Flying has fascinated me for as long as I remember.
I must have been about seven or eight years old when I took a piece of string to strap an old ironing board onto the back of a kid’s tricycle. With this contraption I raced down a small hill in our neighborhood in an attempt to take to the air. Today, I am thankful that this endeavor didn’t work; but also, that I wasn’t discouraged.
I recall folding paper gliders, experimenting with different designs to suit different purposes: gliders that could fly the fastest, gliders that could do aerobatics, gliders that would fly slowly and and stay up the longest. I even remember organizing a paper glider competition in school: our classroom was on the top floor and it was winter. In a break we would run down the stairs and open the windows in the classrooms below. Then we would run back up and launch our paper gliders out the window and see whose gliders could soar the longest. And it worked: the warm air, escaping the classrooms below, rose in the winter chill, and with it the gliders that we had carefully designed to fly in circles. I remember our excitement when several paper gliders rose high above the school building and eventually disappeared over the roof. Although we could not identify a winner of the competition, the experiment itself was a huge success.
I must have been eleven or twelve when I began to build radio controlled gliders. There was a nice steep ridge not too far from where I lived. My friend and I strapped our gliders onto our bicycles and pushed up the hill to reach our slope. The ridge faced in a westerly direction – perfectly suited for the prevailing winds. We had many long flights on that slope – sometimes several hours until our fingers would get stiff from the cold wind.
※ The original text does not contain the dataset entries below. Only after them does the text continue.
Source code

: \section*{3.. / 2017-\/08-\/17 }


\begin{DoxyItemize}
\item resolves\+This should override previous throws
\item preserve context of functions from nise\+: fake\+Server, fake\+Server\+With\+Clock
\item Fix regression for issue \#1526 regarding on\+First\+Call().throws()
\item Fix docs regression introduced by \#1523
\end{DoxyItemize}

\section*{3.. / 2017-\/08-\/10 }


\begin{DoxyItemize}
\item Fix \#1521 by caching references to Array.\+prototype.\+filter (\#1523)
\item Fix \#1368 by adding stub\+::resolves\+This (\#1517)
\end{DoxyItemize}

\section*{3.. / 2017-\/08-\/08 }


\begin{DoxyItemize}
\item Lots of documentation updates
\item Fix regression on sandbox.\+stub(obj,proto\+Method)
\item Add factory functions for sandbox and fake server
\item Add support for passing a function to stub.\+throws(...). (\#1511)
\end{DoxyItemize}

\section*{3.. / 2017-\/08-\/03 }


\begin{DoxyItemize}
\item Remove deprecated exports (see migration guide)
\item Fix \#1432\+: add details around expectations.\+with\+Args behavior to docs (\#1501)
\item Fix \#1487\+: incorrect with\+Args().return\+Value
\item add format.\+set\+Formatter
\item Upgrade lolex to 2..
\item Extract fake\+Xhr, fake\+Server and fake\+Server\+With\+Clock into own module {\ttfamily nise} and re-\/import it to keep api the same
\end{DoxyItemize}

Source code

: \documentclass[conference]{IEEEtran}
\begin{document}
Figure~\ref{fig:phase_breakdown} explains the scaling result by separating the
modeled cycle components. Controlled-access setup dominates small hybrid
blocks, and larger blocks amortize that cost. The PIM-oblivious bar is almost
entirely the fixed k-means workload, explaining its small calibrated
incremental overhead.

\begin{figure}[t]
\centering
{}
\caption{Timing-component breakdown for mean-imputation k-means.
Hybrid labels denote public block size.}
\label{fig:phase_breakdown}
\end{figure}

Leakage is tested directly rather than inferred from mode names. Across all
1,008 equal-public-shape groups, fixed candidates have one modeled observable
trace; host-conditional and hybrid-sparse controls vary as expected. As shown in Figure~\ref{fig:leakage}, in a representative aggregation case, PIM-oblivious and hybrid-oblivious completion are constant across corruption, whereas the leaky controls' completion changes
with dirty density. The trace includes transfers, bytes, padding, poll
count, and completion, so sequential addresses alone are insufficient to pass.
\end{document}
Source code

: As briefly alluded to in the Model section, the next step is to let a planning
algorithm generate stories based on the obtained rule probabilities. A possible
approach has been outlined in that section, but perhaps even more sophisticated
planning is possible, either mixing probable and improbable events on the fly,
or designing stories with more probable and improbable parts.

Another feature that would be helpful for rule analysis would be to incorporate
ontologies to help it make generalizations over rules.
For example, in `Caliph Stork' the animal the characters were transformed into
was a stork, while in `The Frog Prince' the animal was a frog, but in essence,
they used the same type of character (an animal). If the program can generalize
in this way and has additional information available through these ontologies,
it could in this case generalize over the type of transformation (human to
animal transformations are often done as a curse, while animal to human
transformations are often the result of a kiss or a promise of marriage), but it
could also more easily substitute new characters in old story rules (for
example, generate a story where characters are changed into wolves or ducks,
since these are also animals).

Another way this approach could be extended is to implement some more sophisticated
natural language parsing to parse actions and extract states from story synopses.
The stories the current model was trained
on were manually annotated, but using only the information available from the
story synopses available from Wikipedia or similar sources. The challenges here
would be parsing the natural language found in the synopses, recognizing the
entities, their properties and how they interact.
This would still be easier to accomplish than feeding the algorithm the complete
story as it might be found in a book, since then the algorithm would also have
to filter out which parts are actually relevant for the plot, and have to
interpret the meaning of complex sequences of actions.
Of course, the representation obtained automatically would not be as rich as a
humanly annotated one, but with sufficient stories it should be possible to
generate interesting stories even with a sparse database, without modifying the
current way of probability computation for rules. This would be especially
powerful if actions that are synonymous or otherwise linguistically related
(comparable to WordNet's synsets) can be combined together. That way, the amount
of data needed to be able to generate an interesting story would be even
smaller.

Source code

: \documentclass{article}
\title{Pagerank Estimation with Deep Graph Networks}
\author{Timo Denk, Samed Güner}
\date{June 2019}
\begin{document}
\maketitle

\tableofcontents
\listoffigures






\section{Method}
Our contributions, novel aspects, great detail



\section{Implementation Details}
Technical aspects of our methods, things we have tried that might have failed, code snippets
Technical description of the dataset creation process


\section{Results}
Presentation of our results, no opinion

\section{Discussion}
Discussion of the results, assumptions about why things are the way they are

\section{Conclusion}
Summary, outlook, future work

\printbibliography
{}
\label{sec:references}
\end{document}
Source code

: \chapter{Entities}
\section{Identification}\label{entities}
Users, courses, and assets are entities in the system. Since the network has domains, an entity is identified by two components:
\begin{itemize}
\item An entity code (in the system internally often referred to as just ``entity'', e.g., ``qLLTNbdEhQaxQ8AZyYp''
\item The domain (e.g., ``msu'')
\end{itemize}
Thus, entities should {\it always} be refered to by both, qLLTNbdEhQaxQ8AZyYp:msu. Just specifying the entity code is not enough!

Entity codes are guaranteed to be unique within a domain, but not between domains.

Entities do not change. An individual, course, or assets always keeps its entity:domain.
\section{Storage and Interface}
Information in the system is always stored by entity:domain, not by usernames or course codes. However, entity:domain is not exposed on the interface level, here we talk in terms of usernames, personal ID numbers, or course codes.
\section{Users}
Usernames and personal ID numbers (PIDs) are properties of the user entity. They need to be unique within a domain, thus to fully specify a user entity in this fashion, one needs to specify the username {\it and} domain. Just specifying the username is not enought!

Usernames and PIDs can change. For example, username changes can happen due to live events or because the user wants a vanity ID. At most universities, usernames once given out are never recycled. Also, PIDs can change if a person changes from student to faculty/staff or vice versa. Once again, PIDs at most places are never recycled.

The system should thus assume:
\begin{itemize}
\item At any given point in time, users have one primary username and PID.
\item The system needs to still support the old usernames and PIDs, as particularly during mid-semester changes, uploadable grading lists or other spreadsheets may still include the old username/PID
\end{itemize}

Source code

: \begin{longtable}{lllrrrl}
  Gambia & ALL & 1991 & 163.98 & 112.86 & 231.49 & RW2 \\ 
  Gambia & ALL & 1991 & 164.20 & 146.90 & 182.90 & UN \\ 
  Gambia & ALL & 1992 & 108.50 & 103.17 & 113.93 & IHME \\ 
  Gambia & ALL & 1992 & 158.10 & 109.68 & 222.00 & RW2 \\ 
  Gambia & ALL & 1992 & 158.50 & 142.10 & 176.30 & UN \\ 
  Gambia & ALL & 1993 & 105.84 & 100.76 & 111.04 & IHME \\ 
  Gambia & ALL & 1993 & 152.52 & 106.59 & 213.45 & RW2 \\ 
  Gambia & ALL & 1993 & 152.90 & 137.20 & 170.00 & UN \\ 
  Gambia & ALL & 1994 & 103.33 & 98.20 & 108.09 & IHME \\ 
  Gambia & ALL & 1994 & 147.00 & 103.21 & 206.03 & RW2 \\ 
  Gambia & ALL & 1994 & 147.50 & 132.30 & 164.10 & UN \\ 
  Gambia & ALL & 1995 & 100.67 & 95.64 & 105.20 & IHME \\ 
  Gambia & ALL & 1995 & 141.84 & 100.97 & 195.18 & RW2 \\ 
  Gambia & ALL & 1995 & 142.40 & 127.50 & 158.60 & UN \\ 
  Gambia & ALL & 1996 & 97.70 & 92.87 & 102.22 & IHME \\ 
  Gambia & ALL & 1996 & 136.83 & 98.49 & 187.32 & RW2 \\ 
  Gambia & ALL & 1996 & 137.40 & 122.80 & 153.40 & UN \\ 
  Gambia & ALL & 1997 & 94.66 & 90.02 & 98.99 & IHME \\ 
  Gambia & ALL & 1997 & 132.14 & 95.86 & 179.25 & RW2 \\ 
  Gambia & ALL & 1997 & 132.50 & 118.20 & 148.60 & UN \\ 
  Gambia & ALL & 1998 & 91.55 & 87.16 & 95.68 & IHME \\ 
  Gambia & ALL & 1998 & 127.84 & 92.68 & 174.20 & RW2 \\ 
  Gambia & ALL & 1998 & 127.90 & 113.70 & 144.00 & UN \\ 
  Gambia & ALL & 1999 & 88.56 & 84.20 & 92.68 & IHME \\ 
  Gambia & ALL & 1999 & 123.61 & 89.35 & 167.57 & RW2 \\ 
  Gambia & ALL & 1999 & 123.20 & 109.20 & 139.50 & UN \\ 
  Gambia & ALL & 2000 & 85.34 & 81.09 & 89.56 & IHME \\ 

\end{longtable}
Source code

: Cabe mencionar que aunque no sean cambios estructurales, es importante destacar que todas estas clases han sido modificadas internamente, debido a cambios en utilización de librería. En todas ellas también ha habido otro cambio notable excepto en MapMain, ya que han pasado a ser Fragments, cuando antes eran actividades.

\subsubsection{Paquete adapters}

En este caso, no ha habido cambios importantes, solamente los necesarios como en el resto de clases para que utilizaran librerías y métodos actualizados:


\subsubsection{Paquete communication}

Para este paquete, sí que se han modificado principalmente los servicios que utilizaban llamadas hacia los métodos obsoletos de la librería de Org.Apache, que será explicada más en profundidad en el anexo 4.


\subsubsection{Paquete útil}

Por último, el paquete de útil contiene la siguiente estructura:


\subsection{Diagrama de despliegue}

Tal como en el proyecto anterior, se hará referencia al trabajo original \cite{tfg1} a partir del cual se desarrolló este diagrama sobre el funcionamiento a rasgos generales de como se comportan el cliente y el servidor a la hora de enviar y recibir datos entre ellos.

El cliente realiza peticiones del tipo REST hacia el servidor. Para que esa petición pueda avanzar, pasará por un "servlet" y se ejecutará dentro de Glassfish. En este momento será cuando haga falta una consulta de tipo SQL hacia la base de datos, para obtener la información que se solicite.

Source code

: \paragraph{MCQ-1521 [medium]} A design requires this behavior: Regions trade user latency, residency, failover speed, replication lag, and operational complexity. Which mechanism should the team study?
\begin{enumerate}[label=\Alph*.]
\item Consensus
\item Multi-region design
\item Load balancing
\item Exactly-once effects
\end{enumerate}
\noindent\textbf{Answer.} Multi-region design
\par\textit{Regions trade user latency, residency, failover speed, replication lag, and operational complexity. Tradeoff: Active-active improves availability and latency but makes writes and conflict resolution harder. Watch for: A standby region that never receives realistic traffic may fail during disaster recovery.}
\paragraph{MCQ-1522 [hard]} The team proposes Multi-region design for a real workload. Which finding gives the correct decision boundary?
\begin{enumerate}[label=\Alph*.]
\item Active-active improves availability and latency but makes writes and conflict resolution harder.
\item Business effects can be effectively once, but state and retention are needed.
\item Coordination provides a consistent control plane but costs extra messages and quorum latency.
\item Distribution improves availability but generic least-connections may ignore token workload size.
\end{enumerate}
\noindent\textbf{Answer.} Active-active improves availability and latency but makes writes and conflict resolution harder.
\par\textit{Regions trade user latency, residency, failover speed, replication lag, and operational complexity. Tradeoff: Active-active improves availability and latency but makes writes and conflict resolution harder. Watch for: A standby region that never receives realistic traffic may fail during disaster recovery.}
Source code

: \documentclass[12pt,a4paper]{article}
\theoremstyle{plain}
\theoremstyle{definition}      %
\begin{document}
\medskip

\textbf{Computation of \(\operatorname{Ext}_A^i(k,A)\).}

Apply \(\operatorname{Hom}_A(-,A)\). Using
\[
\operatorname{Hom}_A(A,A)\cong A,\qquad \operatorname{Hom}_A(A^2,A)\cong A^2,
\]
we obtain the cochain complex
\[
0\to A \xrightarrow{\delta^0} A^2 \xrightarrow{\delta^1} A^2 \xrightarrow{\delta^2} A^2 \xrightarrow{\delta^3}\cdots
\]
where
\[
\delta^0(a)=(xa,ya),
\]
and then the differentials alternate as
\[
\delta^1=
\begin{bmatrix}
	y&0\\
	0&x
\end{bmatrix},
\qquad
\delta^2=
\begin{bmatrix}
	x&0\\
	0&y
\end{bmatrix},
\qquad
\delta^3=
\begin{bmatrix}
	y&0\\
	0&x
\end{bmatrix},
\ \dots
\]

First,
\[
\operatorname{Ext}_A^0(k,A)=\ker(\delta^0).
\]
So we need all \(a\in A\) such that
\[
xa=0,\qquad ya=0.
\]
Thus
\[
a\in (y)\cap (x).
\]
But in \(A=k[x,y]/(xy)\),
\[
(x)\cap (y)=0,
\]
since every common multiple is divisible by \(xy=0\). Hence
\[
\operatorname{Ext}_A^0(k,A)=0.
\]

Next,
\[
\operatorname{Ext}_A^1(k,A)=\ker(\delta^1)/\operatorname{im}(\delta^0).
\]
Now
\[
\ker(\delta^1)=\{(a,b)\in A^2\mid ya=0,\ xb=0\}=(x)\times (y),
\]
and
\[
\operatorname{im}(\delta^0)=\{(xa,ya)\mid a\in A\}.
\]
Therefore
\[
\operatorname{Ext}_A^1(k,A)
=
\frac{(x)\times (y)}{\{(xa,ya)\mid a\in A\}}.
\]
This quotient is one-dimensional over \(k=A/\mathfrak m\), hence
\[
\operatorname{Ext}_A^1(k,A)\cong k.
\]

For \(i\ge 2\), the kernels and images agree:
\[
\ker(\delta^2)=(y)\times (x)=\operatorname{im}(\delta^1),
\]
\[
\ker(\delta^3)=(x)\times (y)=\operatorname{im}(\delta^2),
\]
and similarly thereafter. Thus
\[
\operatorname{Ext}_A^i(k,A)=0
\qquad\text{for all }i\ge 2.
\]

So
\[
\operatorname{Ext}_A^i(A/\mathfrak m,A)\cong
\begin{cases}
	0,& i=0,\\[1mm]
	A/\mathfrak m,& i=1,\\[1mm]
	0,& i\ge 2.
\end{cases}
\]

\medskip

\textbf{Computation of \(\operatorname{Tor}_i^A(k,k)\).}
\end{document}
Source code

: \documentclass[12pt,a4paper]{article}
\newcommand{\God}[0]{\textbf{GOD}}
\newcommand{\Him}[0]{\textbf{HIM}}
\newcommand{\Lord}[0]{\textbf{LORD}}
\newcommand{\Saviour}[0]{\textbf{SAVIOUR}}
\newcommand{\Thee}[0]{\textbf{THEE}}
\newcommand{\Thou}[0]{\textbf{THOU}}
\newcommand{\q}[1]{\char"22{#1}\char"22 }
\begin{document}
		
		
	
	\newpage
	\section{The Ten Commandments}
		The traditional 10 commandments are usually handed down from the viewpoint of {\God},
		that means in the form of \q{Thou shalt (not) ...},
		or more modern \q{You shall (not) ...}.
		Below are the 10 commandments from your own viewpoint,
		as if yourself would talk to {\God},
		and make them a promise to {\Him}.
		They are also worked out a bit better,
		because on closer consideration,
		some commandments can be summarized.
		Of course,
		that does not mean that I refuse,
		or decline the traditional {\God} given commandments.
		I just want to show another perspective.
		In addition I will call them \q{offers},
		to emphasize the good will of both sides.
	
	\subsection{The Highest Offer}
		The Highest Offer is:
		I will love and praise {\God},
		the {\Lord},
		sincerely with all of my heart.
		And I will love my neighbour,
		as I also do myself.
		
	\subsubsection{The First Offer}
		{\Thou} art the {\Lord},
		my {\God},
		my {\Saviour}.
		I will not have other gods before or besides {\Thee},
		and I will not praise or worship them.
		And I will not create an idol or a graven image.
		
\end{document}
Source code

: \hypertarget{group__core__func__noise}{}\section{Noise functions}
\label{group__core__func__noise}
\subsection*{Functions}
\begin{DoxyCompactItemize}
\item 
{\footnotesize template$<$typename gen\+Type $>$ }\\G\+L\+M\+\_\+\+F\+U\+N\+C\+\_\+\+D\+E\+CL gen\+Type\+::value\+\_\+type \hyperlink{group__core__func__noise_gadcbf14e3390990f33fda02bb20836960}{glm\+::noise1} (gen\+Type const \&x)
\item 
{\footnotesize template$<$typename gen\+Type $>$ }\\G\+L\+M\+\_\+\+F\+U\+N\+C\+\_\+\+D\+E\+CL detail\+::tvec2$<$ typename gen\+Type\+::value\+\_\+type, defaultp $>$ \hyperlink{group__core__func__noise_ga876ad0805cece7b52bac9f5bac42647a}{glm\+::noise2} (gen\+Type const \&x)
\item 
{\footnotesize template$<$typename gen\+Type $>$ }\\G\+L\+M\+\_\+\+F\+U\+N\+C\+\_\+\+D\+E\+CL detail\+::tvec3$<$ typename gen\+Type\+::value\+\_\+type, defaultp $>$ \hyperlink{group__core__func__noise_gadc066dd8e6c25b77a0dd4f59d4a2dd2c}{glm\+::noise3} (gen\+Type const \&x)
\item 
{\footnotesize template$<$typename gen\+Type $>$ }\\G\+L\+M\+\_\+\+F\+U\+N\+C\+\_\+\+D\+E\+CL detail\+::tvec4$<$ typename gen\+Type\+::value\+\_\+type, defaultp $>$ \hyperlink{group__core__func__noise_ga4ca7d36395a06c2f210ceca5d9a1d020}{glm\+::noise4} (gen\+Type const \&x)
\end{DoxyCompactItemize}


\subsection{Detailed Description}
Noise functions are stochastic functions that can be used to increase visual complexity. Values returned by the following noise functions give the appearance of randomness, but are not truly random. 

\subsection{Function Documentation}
We also learned some important lessons: about the difference between air speed and ground speed when the winds were so strong that a glider heading away from the ridge could actually move backwards towards it; about the dangers of ridge flying when one of our gliders was pushed into the trees in heavy turbulence; or about excessive load factors when a glider broke apart in midair during an overly aggressive aerobatic maneuver.
And then, in 1983, just a few days after I turned sixteen, I began my flight training to become a “real” glider pilot.